Lender Spotlight: Hum Financial — Stephen Isaacs, President
Hum Financial provides growth capital to lower-middle-market businesses that fall outside the traditional lending framework, often because of the age or profile of the company rather than the strength of its fundamentals. By pairing experienced credit judgment with Hum AI — the technology infrastructure behind its deal screening and underwriting — Hum Financial designs flexible, custom facilities built around each company’s operating profile instead of a one-size-fits-all structure.
Stephen Isaacs is President of Hum Financial. Over more than two decades, he has built and scaled lending platforms at institutions including BMO, Merrill Lynch Capital, and Heller Financial, growing AUM to as much as $18 billion. In this Lender Spotlight Q&A, Stephen discusses Hum Financial’s lending thesis, how technology lets the team move faster without sacrificing credit discipline, and what he believes separates durable lenders in a shifting private credit market.
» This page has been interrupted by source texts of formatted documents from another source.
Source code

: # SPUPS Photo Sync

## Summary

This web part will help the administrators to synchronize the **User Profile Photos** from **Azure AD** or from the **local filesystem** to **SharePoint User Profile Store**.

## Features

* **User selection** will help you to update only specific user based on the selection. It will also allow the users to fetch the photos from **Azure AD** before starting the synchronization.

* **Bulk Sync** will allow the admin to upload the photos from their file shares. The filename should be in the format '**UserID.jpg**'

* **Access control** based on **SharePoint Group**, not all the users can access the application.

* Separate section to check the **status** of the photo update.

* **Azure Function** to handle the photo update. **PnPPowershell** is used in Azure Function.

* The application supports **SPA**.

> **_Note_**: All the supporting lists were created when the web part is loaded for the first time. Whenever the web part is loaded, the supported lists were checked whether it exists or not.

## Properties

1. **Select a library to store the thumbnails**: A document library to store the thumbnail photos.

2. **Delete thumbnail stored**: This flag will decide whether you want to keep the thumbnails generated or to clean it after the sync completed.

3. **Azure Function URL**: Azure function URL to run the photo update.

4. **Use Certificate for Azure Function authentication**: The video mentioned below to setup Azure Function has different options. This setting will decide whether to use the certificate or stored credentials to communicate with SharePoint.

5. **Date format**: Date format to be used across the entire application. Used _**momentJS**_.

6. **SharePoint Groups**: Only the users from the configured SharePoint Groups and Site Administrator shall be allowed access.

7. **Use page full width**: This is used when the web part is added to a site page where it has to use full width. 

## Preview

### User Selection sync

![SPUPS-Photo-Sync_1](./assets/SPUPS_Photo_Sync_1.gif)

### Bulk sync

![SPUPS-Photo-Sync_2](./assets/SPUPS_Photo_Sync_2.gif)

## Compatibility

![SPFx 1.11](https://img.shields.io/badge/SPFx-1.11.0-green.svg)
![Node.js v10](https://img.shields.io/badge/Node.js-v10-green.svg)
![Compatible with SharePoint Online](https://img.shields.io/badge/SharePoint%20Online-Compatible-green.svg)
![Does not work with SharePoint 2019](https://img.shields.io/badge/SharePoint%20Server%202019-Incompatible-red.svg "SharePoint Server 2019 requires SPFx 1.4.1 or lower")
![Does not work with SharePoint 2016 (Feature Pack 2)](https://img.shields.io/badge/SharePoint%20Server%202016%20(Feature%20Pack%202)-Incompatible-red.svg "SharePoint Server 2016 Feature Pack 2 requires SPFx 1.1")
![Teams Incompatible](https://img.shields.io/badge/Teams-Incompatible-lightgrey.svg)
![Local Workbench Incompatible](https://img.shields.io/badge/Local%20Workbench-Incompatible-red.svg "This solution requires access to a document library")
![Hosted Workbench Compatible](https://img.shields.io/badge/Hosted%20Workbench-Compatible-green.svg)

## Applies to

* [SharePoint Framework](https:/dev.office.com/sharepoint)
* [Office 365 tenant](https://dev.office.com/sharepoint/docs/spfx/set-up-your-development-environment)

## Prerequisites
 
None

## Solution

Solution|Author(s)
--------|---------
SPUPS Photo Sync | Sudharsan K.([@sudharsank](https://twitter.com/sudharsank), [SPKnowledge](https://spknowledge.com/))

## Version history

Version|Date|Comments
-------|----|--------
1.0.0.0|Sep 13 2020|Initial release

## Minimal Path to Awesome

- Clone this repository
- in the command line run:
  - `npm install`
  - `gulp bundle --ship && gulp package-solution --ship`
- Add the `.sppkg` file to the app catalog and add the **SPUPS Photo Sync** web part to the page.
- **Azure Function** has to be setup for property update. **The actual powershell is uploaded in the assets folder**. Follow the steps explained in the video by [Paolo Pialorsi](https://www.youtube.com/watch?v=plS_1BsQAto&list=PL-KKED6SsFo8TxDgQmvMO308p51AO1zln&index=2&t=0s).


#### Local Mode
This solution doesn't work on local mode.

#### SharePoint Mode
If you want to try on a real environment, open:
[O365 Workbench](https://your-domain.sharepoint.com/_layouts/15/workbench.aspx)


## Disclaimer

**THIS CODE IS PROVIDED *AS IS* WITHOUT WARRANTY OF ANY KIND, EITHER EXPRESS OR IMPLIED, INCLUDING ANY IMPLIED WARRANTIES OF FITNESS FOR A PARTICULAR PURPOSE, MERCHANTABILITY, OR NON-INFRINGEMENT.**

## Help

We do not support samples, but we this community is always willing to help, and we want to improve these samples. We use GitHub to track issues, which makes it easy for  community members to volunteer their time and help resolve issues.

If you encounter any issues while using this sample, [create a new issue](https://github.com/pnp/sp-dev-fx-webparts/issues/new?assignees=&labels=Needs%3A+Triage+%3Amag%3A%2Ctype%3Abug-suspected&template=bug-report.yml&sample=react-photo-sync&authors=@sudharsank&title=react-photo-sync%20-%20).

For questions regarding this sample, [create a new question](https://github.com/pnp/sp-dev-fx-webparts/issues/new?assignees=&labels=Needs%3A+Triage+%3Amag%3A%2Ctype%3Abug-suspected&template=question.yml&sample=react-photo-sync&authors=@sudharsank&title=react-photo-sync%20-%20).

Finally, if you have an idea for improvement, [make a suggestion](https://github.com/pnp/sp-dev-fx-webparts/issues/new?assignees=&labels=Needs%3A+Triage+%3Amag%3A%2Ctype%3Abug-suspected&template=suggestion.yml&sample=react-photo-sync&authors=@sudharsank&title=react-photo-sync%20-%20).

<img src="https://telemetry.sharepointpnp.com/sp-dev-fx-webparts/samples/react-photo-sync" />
Q: Stephen, thanks for sitting down with us. You’ve spent your career building lending businesses at major institutions — BMO, Merrill Lynch Capital, Heller Financial. What drew you to Hum?
Stephen: After spending much of my career helping build and scale lending platforms inside large financial institutions, what drew me to Hum was the opportunity to use technology to target the lower end of the middle market. Trying to overlay a traditional credit business in this segment has been a challenge, given the size and sophistication of the borrowers, coupled with characteristics that don’t fit typical underwriting criteria. The opportunity I saw was to combine experienced credit judgment with technology in a way that allows us to move faster, understand businesses more deeply, and create financing solutions that are more responsive to what founders and operators actually need.
Q: For those who may not be familiar, can you describe Hum Financial’s lending thesis? What types of businesses and deals are you looking for?
Stephen: Our lending focuses on providing growth capital to businesses that don’t fit the traditional lending framework due to the age of the business. They’re growing in multiple ways, with clear operating visibility and identifiable paths to value creation. We focus on companies that have reached meaningful commercial traction and need capital to accelerate growth, improve flexibility, or execute strategic initiatives. We’re less interested in one-size-fits-all structures and more focused on understanding each business’s operating profile and designing facilities that support durable growth.
Q: You’ve built lending platforms that scaled to $18 billion in AUM. How does the approach at Hum Financial differ from what you’ve done at larger institutions?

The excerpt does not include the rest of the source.